ACTION ITEM — If an entry contains a picture, leave the picture out and reproduce everything else in the records below exactly.

INPUT DATA —
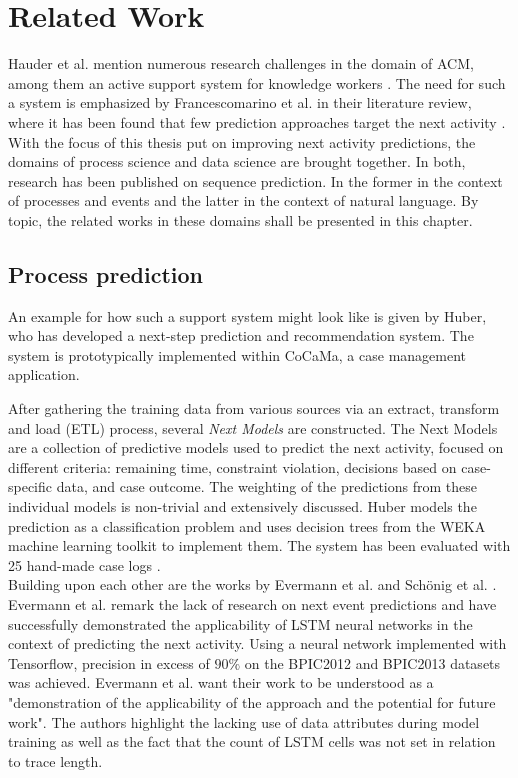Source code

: \chapter{Related Work}\label{sec:related-work}
Hauder et al. mention numerous research challenges in the domain of ACM, among them an active support system for knowledge workers \cite{hauder2014}.
The need for such a system is emphasized by Francescomarino et al. in their literature review, where it has been found that few prediction approaches target the next activity \cite{francescomarino2018}.\\

With the focus of this thesis put on improving next activity predictions, the domains of process science and data science are brought together. In both, research has been published on sequence prediction. In the former in the context of processes and events and the latter in the context of natural language. By topic, the related works in these domains shall be presented in this chapter.

\section{Process prediction}
An example for how such a support system \cite{hauder2014} might look like is given by Huber, who has developed a next-step prediction and recommendation system. The system is prototypically implemented within CoCaMa, a case management application.

After gathering the training data from various sources via an extract, transform and load (ETL) process, several \textit{Next Models} are constructed. The Next Models are a collection of predictive models used to predict the next activity, focused on different criteria: remaining time, constraint violation, decisions based on case-specific data, and case outcome. The weighting of the predictions from these individual models is non-trivial and extensively discussed. Huber models the prediction as a classification problem and uses decision trees from the WEKA \cite{web:weka} machine learning toolkit to implement them. The system has been evaluated with 25 hand-made case logs \cite{huber2015}.\\

Building upon each other are the works by Evermann et al. \cite{evermann2016} and Schönig et al. \cite{schoenig2018}. Evermann et al. remark the lack of research on next event predictions and have successfully demonstrated the applicability of LSTM neural networks in the context of predicting the next activity. Using a neural network implemented with Tensorflow, precision in excess of $90\%$ on the BPIC2012 and BPIC2013 datasets was achieved. Evermann et al. want their work to be understood as a "demonstration of the applicability of the approach and the potential for future work". The authors highlight the lacking use of data attributes during model training as well as the fact that the count of LSTM cells was not set in relation to trace length.

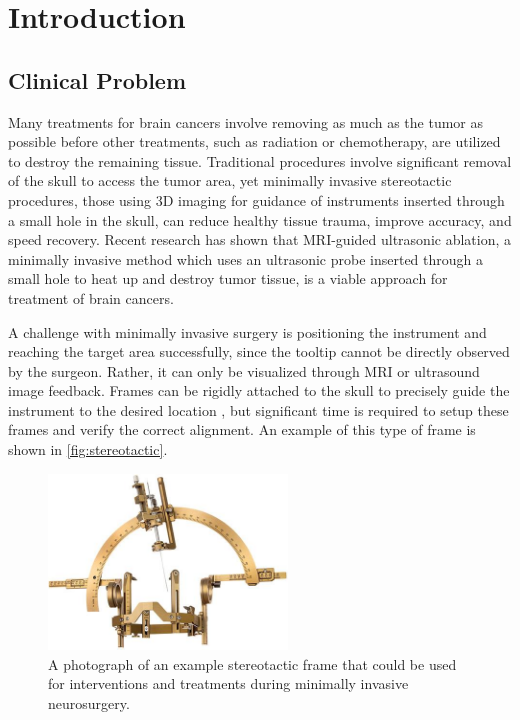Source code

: \documentclass[12pt]{report}
\begin{document}
\todototoc
\listoftodos


\clearpage



\setcounter{page}{1}

\chapter{Introduction}
\label{sec:intro}
\section{Clinical Problem}
Many treatments for brain cancers involve removing as much as the tumor as possible before other treatments, such as radiation or chemotherapy, are utilized to destroy the remaining tissue. Traditional procedures involve significant removal of the skull to access the tumor area, yet minimally invasive stereotactic procedures, those using 3D imaging for guidance of instruments inserted through a small hole in the skull, can reduce healthy tissue trauma, improve accuracy, and speed recovery. \cite{texasOncology}  Recent research has shown that MRI-guided ultrasonic ablation, a minimally invasive method which uses an ultrasonic probe inserted through a small hole to heat up and destroy tumor tissue, is a viable approach for treatment of brain cancers. \cite{thermalMRIAblation} 

A challenge with minimally invasive surgery is positioning the instrument and reaching the target area successfully, since the tooltip cannot be directly observed by the surgeon. Rather, it can only be visualized through MRI or ultrasound image feedback. Frames can be rigidly attached to the skull to precisely guide the instrument to the desired location \cite{texasOncology}, but significant time is required to setup these frames and verify the correct alignment. An example of this type of frame is shown in \autoref{fig:stereotactic}.

\begin{figure}[thpb]
	\centering
	\includegraphics[width = 2.5in]{images/stereo_tactic_frame.jpg}
    \caption{A photograph of an example stereotactic frame that could be used for interventions and treatments during minimally invasive neurosurgery. \cite{stereotactic}}
    \label{fig:stereotactic}
\end{figure}
\end{document}
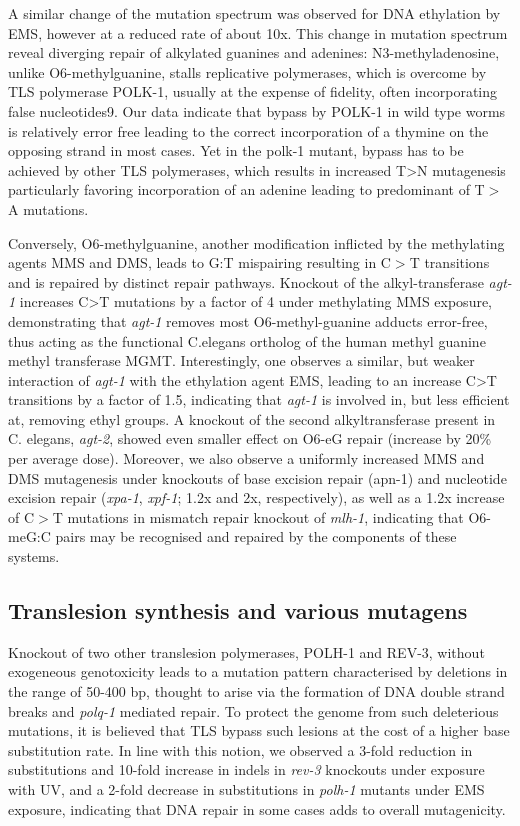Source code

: A similar change of the mutation spectrum was observed for DNA ethylation by EMS, however at a reduced rate of about 10x. This change in mutation spectrum reveal diverging repair of alkylated guanines and adenines: N3-methyladenosine, unlike O6-methylguanine, stalls replicative polymerases, which is overcome by TLS polymerase POLK-1, usually at the expense of fidelity, often incorporating false nucleotides9. Our data indicate that bypass by POLK-1 in wild type worms is relatively error free leading to the correct incorporation of a thymine on the opposing strand in most cases. Yet in the polk-1 mutant, bypass has to be achieved by other TLS polymerases, which results in increased T>N mutagenesis particularly favoring incorporation of an adenine leading to predominant of T$>$A mutations. 

Conversely, O6-methylguanine, another modification inflicted by the methylating agents MMS and DMS, leads to G:T mispairing resulting in C$>$T transitions and is repaired by distinct repair pathways. Knockout of the alkyl-transferase \textit{agt-1} increases C>T mutations by a factor of 4 under methylating MMS exposure, demonstrating that \textit{agt-1} removes most O6-methyl-guanine adducts error-free, thus acting as the functional C.elegans ortholog of the human methyl guanine methyl transferase MGMT. Interestingly, one observes a similar, but weaker interaction of \textit{agt-1} with the ethylation agent EMS, leading to an increase C>T transitions by a factor of 1.5, indicating that \textit{agt-1} is involved in, but less efficient at, removing ethyl groups. A knockout of the second alkyltransferase present in C. elegans, \textit{agt-2}, showed even smaller effect on O6-eG repair (increase by 20\% per average dose). Moreover, we also observe a uniformly increased MMS and DMS mutagenesis under knockouts of base excision repair (apn-1) and nucleotide excision repair (\textit{xpa-1}, \textit{xpf-1}; 1.2x and 2x, respectively), as well as a 1.2x increase of C$>$T mutations in mismatch repair knockout of \textit{mlh-1}, indicating that O6-meG:C pairs may be recognised and repaired by the components of these systems.

\subsection{Translesion synthesis and various mutagens}

Knockout of two other translesion polymerases, POLH-1 and REV-3, without exogeneous genotoxicity leads to a mutation pattern characterised by deletions in the range of 50-400 bp, thought to arise via the formation of DNA double strand breaks and \textit{polq-1} mediated repair. To protect the genome from such deleterious mutations, it is believed that TLS bypass such lesions at the cost of a higher base substitution rate. In line with this notion, we observed a 3-fold reduction in substitutions and 10-fold increase in indels in \textit{rev-3} knockouts under exposure with UV, and a 2-fold decrease in substitutions in \textit{polh-1} mutants under EMS exposure, indicating that DNA repair in some cases adds to overall mutagenicity.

SOLUTION TO THIS TASK —
Source code

: \chapter{Related Work}\label{sec:related-work}
Hauder et al. mention numerous research challenges in the domain of ACM, among them an active support system for knowledge workers \cite{hauder2014}.
The need for such a system is emphasized by Francescomarino et al. in their literature review, where it has been found that few prediction approaches target the next activity \cite{francescomarino2018}.\\

With the focus of this thesis put on improving next activity predictions, the domains of process science and data science are brought together. In both, research has been published on sequence prediction. In the former in the context of processes and events and the latter in the context of natural language. By topic, the related works in these domains shall be presented in this chapter.

\section{Process prediction}
An example for how such a support system \cite{hauder2014} might look like is given by Huber, who has developed a next-step prediction and recommendation system. The system is prototypically implemented within CoCaMa, a case management application.

After gathering the training data from various sources via an extract, transform and load (ETL) process, several \textit{Next Models} are constructed. The Next Models are a collection of predictive models used to predict the next activity, focused on different criteria: remaining time, constraint violation, decisions based on case-specific data, and case outcome. The weighting of the predictions from these individual models is non-trivial and extensively discussed. Huber models the prediction as a classification problem and uses decision trees from the WEKA \cite{web:weka} machine learning toolkit to implement them. The system has been evaluated with 25 hand-made case logs \cite{huber2015}.\\

Building upon each other are the works by Evermann et al. \cite{evermann2016} and Schönig et al. \cite{schoenig2018}. Evermann et al. remark the lack of research on next event predictions and have successfully demonstrated the applicability of LSTM neural networks in the context of predicting the next activity. Using a neural network implemented with Tensorflow, precision in excess of $90\%$ on the BPIC2012 and BPIC2013 datasets was achieved. Evermann et al. want their work to be understood as a "demonstration of the applicability of the approach and the potential for future work". The authors highlight the lacking use of data attributes during model training as well as the fact that the count of LSTM cells was not set in relation to trace length.

Source code

: \documentclass[12pt]{report}
\begin{document}
\todototoc
\listoftodos


\clearpage



\setcounter{page}{1}

\chapter{Introduction}
\label{sec:intro}
\section{Clinical Problem}
Many treatments for brain cancers involve removing as much as the tumor as possible before other treatments, such as radiation or chemotherapy, are utilized to destroy the remaining tissue. Traditional procedures involve significant removal of the skull to access the tumor area, yet minimally invasive stereotactic procedures, those using 3D imaging for guidance of instruments inserted through a small hole in the skull, can reduce healthy tissue trauma, improve accuracy, and speed recovery. \cite{texasOncology}  Recent research has shown that MRI-guided ultrasonic ablation, a minimally invasive method which uses an ultrasonic probe inserted through a small hole to heat up and destroy tumor tissue, is a viable approach for treatment of brain cancers. \cite{thermalMRIAblation} 

A challenge with minimally invasive surgery is positioning the instrument and reaching the target area successfully, since the tooltip cannot be directly observed by the surgeon. Rather, it can only be visualized through MRI or ultrasound image feedback. Frames can be rigidly attached to the skull to precisely guide the instrument to the desired location \cite{texasOncology}, but significant time is required to setup these frames and verify the correct alignment. An example of this type of frame is shown in \autoref{fig:stereotactic}.

\begin{figure}[thpb]
	\centering
	\includegraphics[width = 2.5in]{images/stereo_tactic_frame.jpg}
    \caption{A photograph of an example stereotactic frame that could be used for interventions and treatments during minimally invasive neurosurgery. \cite{stereotactic}}
    \label{fig:stereotactic}
\end{figure}
\end{document}
Source code

: A similar change of the mutation spectrum was observed for DNA ethylation by EMS, however at a reduced rate of about 10x. This change in mutation spectrum reveal diverging repair of alkylated guanines and adenines: N3-methyladenosine, unlike O6-methylguanine, stalls replicative polymerases, which is overcome by TLS polymerase POLK-1, usually at the expense of fidelity, often incorporating false nucleotides9. Our data indicate that bypass by POLK-1 in wild type worms is relatively error free leading to the correct incorporation of a thymine on the opposing strand in most cases. Yet in the polk-1 mutant, bypass has to be achieved by other TLS polymerases, which results in increased T>N mutagenesis particularly favoring incorporation of an adenine leading to predominant of T$>$A mutations. 

Conversely, O6-methylguanine, another modification inflicted by the methylating agents MMS and DMS, leads to G:T mispairing resulting in C$>$T transitions and is repaired by distinct repair pathways. Knockout of the alkyl-transferase \textit{agt-1} increases C>T mutations by a factor of 4 under methylating MMS exposure, demonstrating that \textit{agt-1} removes most O6-methyl-guanine adducts error-free, thus acting as the functional C.elegans ortholog of the human methyl guanine methyl transferase MGMT. Interestingly, one observes a similar, but weaker interaction of \textit{agt-1} with the ethylation agent EMS, leading to an increase C>T transitions by a factor of 1.5, indicating that \textit{agt-1} is involved in, but less efficient at, removing ethyl groups. A knockout of the second alkyltransferase present in C. elegans, \textit{agt-2}, showed even smaller effect on O6-eG repair (increase by 20\% per average dose). Moreover, we also observe a uniformly increased MMS and DMS mutagenesis under knockouts of base excision repair (apn-1) and nucleotide excision repair (\textit{xpa-1}, \textit{xpf-1}; 1.2x and 2x, respectively), as well as a 1.2x increase of C$>$T mutations in mismatch repair knockout of \textit{mlh-1}, indicating that O6-meG:C pairs may be recognised and repaired by the components of these systems.

\subsection{Translesion synthesis and various mutagens}

Knockout of two other translesion polymerases, POLH-1 and REV-3, without exogeneous genotoxicity leads to a mutation pattern characterised by deletions in the range of 50-400 bp, thought to arise via the formation of DNA double strand breaks and \textit{polq-1} mediated repair. To protect the genome from such deleterious mutations, it is believed that TLS bypass such lesions at the cost of a higher base substitution rate. In line with this notion, we observed a 3-fold reduction in substitutions and 10-fold increase in indels in \textit{rev-3} knockouts under exposure with UV, and a 2-fold decrease in substitutions in \textit{polh-1} mutants under EMS exposure, indicating that DNA repair in some cases adds to overall mutagenicity.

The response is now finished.